What you will do> Find every line in the records below that holds the word "ImageAssetsReadme" and copy it.

[Plain-text document sources]
□ □ □ □ □
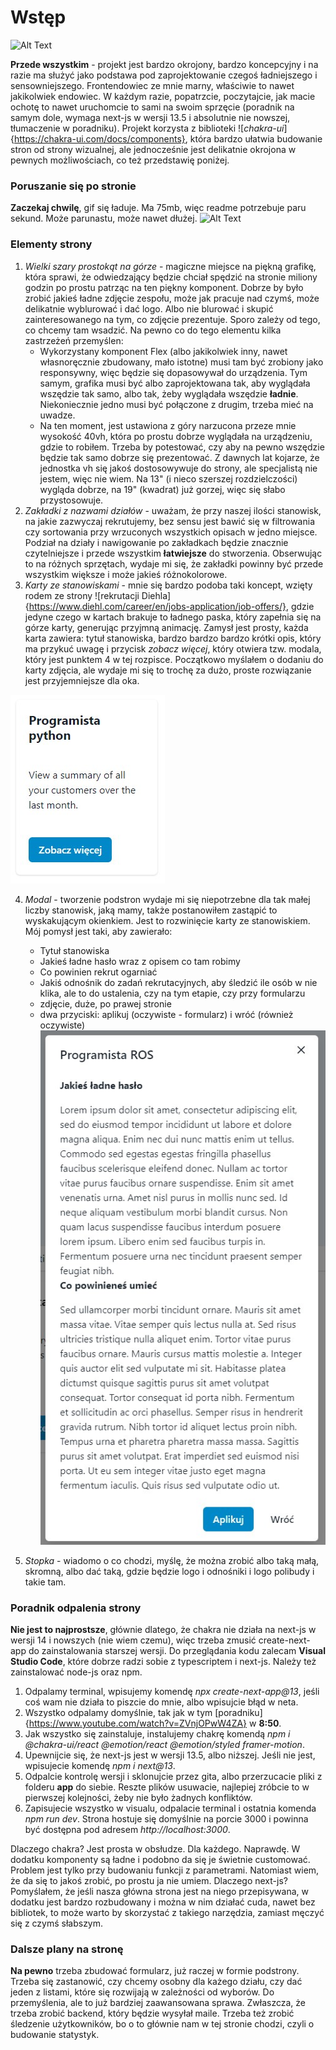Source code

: # Wstęp
![Alt Text](https://media.giphy.com/media/vFKqnCdLPNOKc/giphy.gif)

**Przede wszystkim** - projekt jest bardzo okrojony, bardzo koncepcyjny i na razie ma służyć jako podstawa pod zaprojektowanie czegoś ładniejszego i sensowniejszego. Frontendowiec ze mnie marny, właściwie to nawet jakikolwiek endowiec. W każdym razie, popatrzcie, poczytajcie, jak macie ochotę to nawet uruchomcie to sami na swoim sprzęcie (poradnik na samym dole, wymaga next-js w wersji 13.5 i absolutnie nie nowszej, tłumaczenie w poradniku). Projekt korzysta z biblioteki ![_chakra-ui_]{https://chakra-ui.com/docs/components}, która bardzo ułatwia budowanie stron od strony wizualnej, ale jednocześnie jest delikatnie okrojona w pewnych możliwościach, co też przedstawię poniżej.  


### Poruszanie się po stronie
**Zaczekaj chwilę**, gif się ładuje. Ma 75mb, więc readme potrzebuje paru sekund. Może parunastu, może nawet dłużej. 
![Alt Text](ImageAssetsReadme/Desktop%202023.12.03%20-%2022.13.49.01.gif)

### Elementy strony
1. _Wielki szary prostokąt na górze_ - magiczne miejsce na piękną grafikę, która sprawi, że odwiedzający będzie chciał spędzić na stronie miliony godzin po prostu patrząc na ten piękny komponent. Dobrze by było zrobić jakieś ładne zdjęcie zespołu, może jak pracuje nad czymś, może delikatnie wyblurować i dać logo. Albo nie blurować i skupić zainteresowanego na tym, co zdjęcie prezentuje. Sporo zależy od tego, co chcemy tam wsadzić. Na pewno co do tego elementu kilka zastrzeżeń przemyślen:
    - Wykorzystany komponent Flex (albo jakikolwiek inny, nawet własnoręcznie zbudowany, mało istotne) musi tam być zrobiony jako responsywny, więc będzie się dopasowywał do urządzenia. Tym samym, grafika musi być albo zaprojektowana tak, aby wyglądała wszędzie tak samo, albo tak, żeby wyglądała wszędzie **ładnie**. Niekoniecznie jedno musi być połączone z drugim, trzeba mieć na uwadze.
    - Na ten moment, jest ustawiona z góry narzucona przeze mnie wysokość 40vh, która po prostu dobrze wyglądała na urządzeniu, gdzie to robiłem. Trzeba by potestować, czy aby na pewno wszędzie będzie tak samo dobrze się prezentować. Z dawnych lat kojarze, że jednostka vh się jakoś dostosowywuje do strony, ale specjalistą nie jestem, więc nie wiem. Na 13" (i nieco szerszej rozdzielczości) wygląda dobrze, na 19" (kwadrat) już gorzej, więc się słabo przystosowuje. 
2. _Zakładki z nazwami działów_ - uważam, że przy naszej ilości stanowisk, na jakie zazwyczaj rekrutujemy, bez sensu jest bawić się w filtrowania czy sortowania przy wrzuconych wszystkich opisach w jedno miejsce. Podział na działy i nawigowanie po zakładkach będzie znacznie czytelniejsze i przede wszystkim **łatwiejsze** do stworzenia. Obserwując to na różnych sprzętach, wydaje mi się, że zakładki powinny być przede wszystkim większe i może jakieś różnokolorowe. 
3. _Karty ze stanowiskami_ - mnie się bardzo podoba taki koncept, wzięty rodem ze strony ![rekrutacji Diehla]{https://www.diehl.com/career/en/jobs-application/job-offers/}, gdzie jedyne czego w kartach brakuje to ładnego paska, który zapełnia się na górze karty, generując przyjmną animację. Zamysł jest prosty, każda karta zawiera: tytuł stanowiska, bardzo bardzo bardzo krótki opis, który ma przykuć uwagę i przycisk _zobacz więcej_, który otwiera tzw. modala, który jest punktem 4 w tej rozpisce. Początkowo myślałem o dodaniu do karty zdjęcia, ale wydaje mi się to trochę za dużo, proste rozwiązanie jest przyjemniejsze dla oka.

![Karta](ImageAssetsReadme/card.jpg)

4. _Modal_ - tworzenie podstron wydaje mi się niepotrzebne dla tak małej liczby stanowisk, jaką mamy, także postanowiłem zastąpić to wyskakującym okienkiem. Jest to rozwinięcie karty ze stanowiskiem. Mój pomysł jest taki, aby zawierało:
    - Tytuł stanowiska
    - Jakieś ładne hasło wraz z opisem co tam robimy
    - Co powinien rekrut ogarniać
    - Jakiś odnośnik do zadań rekrutacyjnych, aby śledzić ile osób w nie klika, ale to do ustalenia, czy na tym etapie, czy przy formularzu
    - zdjęcie, duże, po prawej stronie
    - dwa przyciski: aplikuj (oczywiste - formularz) i wróć (również oczywiste)
![Modal](ImageAssetsReadme/modal.jpg)

5. _Stopka_ - wiadomo o co chodzi, myślę, że można zrobić albo taką małą, skromną, albo dać taką, gdzie będzie logo i odnośniki i logo polibudy i takie tam.

### Poradnik odpalenia strony

**Nie jest to najprostsze**, głównie dlatego, że chakra nie działa na next-js w wersji 14 i nowszych (nie wiem czemu), więc trzeba zmusić create-next-app do zainstalowania starszej wersji. Do przeglądania kodu zalecam **Visual Studio Code**, które dobrze radzi sobie z typescriptem i next-js. Należy też zainstalować node-js oraz npm. 
1. Odpalamy terminal, wpisujemy komendę _npx create-next-app@13_, jeśli coś wam nie działa to piszcie do mnie, albo wpisujcie błąd w neta. 
2. Wszystko odpalamy domyślnie, tak jak w tym [poradniku]{https://www.youtube.com/watch?v=ZVnjOPwW4ZA} w **8:50**.
3. Jak wszystko się zainstaluje, instalujemy chakrę komendą _npm i @chakra-ui/react @emotion/react @emotion/styled framer-motion_.
4. Upewnijcie się, że next-js jest w wersji 13.5, albo niższej. Jeśli nie jest, wpisujecie komendę _npm i next@13_.
5. Odpalcie kontrolę wersji i sklonujcie przez gita, albo przerzucacie pliki z folderu **app** do siebie. Reszte plików usuwacie, najlepiej zróbcie to w pierwszej kolejności, żeby nie było żadnych konfliktów. 
6. Zapisujecie wszystko w visualu, odpalacie terminal i ostatnia komenda _npm run dev_. Strona hostuje się domyślnie na porcie 3000 i powinna być dostępna pod adresem _http://localhost:3000_.

Dlaczego chakra? Jest prosta w obsłudze. Dla każdego. Naprawdę. W dodatku komponenty są ładne i podobno da się je świetnie customować. Problem jest tylko przy budowaniu funkcji z parametrami. Natomiast wiem, że da się to jakoś zrobić, po prostu ja nie umiem. 
Dlaczego  next-js? Pomyślałem, że jeśli nasza główna strona jest na niego przepisywana, w dodatku jest bardzo rozbudowany i można w nim działać cuda, nawet bez bibliotek, to może warto by skorzystać z takiego narzędzia, zamiast męczyć się z czymś słabszym.

### Dalsze plany na stronę

**Na pewno** trzeba zbudować formularz, już raczej w formie podstrony. Trzeba się zastanowić, czy chcemy osobny dla każego działu, czy dać jeden z listami, które się rozwijają w zależności od wyborów. Do przemyślenia, ale to już bardziej zaawansowana sprawa. Zwłaszcza, że trzeba zrobić backend, który będzie wysyłał maile. Trzeba też zrobić śledzenie użytkowników, bo o to głównie nam w tej stronie chodzi, czyli o budowanie statystyk. 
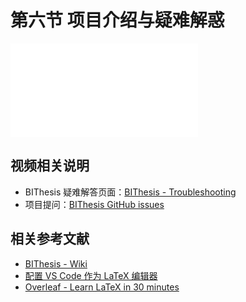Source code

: # 第六节 项目介绍与疑难解惑

<div id="embed-video">
  <iframe src="//player.bilibili.com/player.html?aid=925350795&bvid=BV1GT4y1V78d&cid=181709301&page=7&high_quality=1" scrolling="no" border="0" frameborder="no" framespacing="0" allowfullscreen="true" ></iframe>
</div>

## 视频相关说明

- BIThesis 疑难解答页面：[BIThesis - Troubleshooting](https://github.com/BITNP/BIThesis/wiki/Troubleshooting)
- 项目提问：[BIThesis GitHub issues](https://github.com/BITNP/BIThesis/issues)

## 相关参考文献

- [BIThesis - Wiki](https://github.com/BITNP/BIThesis-wiki)
- [配置 VS Code 作为 LaTeX 编辑器](https://www.jianshu.com/p/dc0ffa4368e3)
- [Overleaf - Learn LaTeX in 30 minutes](https://www.overleaf.com/learn/latex/Learn_LaTeX_in_30_minutes)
□ □ □ □ □
Solution to this problem>
![Alt Text](ImageAssetsReadme/Desktop%202023.12.03%20-%2022.13.49.01.gif)
![Karta](ImageAssetsReadme/card.jpg)
![Modal](ImageAssetsReadme/modal.jpg)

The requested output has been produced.